[Exercise brief]: Give back exactly the lines of the data below, starting with the line that has "- You can type" and going on through the line that has "- **remove_tachi_blade_from_ws_name** - Removes".

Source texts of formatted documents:
•••••
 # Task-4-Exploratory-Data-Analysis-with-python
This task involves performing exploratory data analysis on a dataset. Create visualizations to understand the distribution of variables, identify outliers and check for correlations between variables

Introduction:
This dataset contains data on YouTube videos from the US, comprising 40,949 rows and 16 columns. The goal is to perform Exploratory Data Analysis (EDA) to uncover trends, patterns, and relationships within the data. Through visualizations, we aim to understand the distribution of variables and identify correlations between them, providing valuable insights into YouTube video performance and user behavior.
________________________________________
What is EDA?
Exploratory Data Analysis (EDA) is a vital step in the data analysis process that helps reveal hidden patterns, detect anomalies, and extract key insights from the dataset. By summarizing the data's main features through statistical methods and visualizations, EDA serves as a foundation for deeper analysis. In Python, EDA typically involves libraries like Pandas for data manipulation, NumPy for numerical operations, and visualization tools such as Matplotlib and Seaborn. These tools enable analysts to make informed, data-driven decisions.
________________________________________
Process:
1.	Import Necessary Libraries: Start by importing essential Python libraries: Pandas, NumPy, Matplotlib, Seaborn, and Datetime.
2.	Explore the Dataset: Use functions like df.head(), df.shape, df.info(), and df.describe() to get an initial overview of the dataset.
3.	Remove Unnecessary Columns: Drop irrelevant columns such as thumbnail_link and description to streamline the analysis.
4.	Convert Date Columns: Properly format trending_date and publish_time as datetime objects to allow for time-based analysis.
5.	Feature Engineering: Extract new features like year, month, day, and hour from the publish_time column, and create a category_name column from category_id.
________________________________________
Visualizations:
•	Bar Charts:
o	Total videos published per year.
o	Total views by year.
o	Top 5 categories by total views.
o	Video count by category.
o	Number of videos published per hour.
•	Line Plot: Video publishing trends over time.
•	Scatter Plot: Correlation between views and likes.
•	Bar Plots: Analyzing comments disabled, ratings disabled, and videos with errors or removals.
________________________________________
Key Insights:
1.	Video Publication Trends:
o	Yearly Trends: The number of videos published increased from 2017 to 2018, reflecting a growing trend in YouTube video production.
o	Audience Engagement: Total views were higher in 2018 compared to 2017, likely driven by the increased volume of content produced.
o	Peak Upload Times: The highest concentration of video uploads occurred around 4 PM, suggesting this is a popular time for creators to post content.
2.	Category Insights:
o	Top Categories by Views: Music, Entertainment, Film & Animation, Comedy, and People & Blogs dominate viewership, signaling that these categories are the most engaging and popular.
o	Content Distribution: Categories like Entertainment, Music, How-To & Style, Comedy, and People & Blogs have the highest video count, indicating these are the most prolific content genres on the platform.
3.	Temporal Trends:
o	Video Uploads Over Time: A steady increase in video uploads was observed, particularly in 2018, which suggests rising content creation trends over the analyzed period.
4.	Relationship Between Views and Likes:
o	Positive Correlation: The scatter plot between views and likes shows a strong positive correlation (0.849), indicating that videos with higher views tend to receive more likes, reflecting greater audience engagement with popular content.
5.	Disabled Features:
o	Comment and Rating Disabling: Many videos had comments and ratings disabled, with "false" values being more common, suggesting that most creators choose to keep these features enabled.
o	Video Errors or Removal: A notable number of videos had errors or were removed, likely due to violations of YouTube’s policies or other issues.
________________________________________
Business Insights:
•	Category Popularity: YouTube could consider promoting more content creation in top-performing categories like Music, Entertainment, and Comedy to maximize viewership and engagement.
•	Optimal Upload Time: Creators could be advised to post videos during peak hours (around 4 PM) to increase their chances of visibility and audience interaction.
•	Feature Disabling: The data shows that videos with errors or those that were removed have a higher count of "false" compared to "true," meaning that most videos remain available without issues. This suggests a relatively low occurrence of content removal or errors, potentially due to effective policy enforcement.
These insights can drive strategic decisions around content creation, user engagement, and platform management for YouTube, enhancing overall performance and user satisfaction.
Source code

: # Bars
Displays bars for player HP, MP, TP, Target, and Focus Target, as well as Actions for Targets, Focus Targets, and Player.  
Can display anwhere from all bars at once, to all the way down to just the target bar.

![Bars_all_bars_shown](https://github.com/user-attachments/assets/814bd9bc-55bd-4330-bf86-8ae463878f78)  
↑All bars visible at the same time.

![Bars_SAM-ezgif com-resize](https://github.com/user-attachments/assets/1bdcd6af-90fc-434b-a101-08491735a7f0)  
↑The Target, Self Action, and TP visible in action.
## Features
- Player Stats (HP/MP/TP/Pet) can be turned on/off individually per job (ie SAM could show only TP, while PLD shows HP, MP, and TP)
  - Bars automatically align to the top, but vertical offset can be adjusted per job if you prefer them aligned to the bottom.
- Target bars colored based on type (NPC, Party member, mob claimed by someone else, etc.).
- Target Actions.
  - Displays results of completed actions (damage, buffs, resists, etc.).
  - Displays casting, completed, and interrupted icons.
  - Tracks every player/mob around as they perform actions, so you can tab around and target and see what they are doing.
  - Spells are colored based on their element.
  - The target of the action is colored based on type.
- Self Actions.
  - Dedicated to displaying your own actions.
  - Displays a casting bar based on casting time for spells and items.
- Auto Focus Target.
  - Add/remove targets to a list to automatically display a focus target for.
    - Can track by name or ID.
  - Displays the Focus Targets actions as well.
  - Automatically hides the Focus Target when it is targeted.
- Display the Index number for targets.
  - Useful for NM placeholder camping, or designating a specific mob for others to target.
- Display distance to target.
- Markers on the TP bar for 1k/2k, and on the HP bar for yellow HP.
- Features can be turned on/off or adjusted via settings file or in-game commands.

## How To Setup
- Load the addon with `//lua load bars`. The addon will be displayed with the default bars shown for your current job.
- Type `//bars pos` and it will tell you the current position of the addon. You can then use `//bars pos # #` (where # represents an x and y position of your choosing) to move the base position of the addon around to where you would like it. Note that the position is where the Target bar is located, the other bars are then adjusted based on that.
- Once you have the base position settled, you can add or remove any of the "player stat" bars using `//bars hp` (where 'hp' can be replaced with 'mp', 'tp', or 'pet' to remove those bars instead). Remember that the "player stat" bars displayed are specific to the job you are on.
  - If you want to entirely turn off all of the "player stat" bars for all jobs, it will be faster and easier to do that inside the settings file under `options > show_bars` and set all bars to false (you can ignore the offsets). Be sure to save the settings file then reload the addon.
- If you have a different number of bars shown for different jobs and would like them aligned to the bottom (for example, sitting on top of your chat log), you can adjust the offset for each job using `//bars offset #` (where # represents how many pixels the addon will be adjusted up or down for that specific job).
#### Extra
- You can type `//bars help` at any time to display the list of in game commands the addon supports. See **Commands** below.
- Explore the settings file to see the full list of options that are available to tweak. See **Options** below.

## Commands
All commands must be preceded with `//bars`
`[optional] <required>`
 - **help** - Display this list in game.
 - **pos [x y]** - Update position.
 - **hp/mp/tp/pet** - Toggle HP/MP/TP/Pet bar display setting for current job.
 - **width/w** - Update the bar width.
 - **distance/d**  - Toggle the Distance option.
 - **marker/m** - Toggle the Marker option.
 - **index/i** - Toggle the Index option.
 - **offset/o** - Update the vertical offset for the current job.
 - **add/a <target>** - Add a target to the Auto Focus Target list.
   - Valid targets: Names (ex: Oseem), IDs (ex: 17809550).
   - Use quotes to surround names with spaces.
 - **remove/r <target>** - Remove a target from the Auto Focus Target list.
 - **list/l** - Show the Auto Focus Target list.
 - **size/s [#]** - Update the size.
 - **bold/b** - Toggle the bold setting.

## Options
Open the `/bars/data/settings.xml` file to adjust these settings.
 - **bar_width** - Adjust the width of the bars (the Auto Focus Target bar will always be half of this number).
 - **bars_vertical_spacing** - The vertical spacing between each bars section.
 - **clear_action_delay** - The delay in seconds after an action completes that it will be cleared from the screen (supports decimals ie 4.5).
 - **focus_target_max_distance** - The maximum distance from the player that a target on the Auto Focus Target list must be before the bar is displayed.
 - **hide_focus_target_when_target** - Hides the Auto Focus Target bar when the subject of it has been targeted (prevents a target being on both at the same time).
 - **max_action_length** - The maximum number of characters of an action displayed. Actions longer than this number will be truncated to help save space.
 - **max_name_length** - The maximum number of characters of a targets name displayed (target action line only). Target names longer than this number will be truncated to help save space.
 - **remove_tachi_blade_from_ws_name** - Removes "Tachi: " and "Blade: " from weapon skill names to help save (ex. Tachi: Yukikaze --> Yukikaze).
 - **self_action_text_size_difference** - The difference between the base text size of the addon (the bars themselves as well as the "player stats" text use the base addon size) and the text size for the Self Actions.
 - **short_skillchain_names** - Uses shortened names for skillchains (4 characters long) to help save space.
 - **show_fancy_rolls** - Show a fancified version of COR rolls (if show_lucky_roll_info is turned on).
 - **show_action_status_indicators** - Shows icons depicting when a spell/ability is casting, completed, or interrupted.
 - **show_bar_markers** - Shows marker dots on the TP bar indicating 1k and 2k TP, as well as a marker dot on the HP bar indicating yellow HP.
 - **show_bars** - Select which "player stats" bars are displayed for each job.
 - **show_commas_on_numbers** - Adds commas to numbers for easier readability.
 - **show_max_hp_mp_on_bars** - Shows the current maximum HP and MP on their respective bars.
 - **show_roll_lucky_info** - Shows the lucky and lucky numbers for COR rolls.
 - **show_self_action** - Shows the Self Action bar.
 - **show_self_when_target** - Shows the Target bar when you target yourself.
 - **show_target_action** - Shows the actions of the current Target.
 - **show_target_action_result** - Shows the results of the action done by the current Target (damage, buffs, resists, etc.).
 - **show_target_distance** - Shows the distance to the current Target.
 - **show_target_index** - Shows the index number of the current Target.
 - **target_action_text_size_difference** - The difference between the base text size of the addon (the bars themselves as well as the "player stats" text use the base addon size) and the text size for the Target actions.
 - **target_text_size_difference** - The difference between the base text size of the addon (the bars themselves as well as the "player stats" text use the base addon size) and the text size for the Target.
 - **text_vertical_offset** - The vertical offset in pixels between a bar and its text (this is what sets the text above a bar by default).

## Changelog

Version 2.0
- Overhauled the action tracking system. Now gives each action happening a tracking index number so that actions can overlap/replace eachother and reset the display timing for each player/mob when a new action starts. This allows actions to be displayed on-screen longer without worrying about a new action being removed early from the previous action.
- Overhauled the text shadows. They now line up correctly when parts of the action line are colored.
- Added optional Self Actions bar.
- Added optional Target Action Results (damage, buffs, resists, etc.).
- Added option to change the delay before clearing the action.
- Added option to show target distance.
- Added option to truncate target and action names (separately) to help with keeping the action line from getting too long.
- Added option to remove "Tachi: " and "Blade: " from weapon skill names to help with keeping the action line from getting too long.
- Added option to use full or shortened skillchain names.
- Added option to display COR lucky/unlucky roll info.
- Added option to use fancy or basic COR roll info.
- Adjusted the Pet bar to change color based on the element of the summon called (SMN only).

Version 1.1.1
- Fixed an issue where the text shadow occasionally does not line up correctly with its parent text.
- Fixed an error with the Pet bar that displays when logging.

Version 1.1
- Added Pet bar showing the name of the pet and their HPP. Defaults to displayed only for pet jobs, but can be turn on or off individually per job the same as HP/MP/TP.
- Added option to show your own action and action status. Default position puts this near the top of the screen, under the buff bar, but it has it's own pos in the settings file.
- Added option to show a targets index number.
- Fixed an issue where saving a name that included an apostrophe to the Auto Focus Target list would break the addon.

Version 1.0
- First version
•••••
[Task solution]:
- You can type `//bars help` at any time to display the list of in game commands the addon supports. See **Commands** below.
- Explore the settings file to see the full list of options that are available to tweak. See **Options** below.

## Commands
All commands must be preceded with `//bars`
`[optional] <required>`
 - **help** - Display this list in game.
 - **pos [x y]** - Update position.
 - **hp/mp/tp/pet** - Toggle HP/MP/TP/Pet bar display setting for current job.
 - **width/w** - Update the bar width.
 - **distance/d**  - Toggle the Distance option.
 - **marker/m** - Toggle the Marker option.
 - **index/i** - Toggle the Index option.
 - **offset/o** - Update the vertical offset for the current job.
 - **add/a <target>** - Add a target to the Auto Focus Target list.
   - Valid targets: Names (ex: Oseem), IDs (ex: 17809550).
   - Use quotes to surround names with spaces.
 - **remove/r <target>** - Remove a target from the Auto Focus Target list.
 - **list/l** - Show the Auto Focus Target list.
 - **size/s [#]** - Update the size.
 - **bold/b** - Toggle the bold setting.

## Options
Open the `/bars/data/settings.xml` file to adjust these settings.
 - **bar_width** - Adjust the width of the bars (the Auto Focus Target bar will always be half of this number).
 - **bars_vertical_spacing** - The vertical spacing between each bars section.
 - **clear_action_delay** - The delay in seconds after an action completes that it will be cleared from the screen (supports decimals ie 4.5).
 - **focus_target_max_distance** - The maximum distance from the player that a target on the Auto Focus Target list must be before the bar is displayed.
 - **hide_focus_target_when_target** - Hides the Auto Focus Target bar when the subject of it has been targeted (prevents a target being on both at the same time).
 - **max_action_length** - The maximum number of characters of an action displayed. Actions longer than this number will be truncated to help save space.
 - **max_name_length** - The maximum number of characters of a targets name displayed (target action line only). Target names longer than this number will be truncated to help save space.
 - **remove_tachi_blade_from_ws_name** - Removes "Tachi: " and "Blade: " from weapon skill names to help save (ex. Tachi: Yukikaze --> Yukikaze).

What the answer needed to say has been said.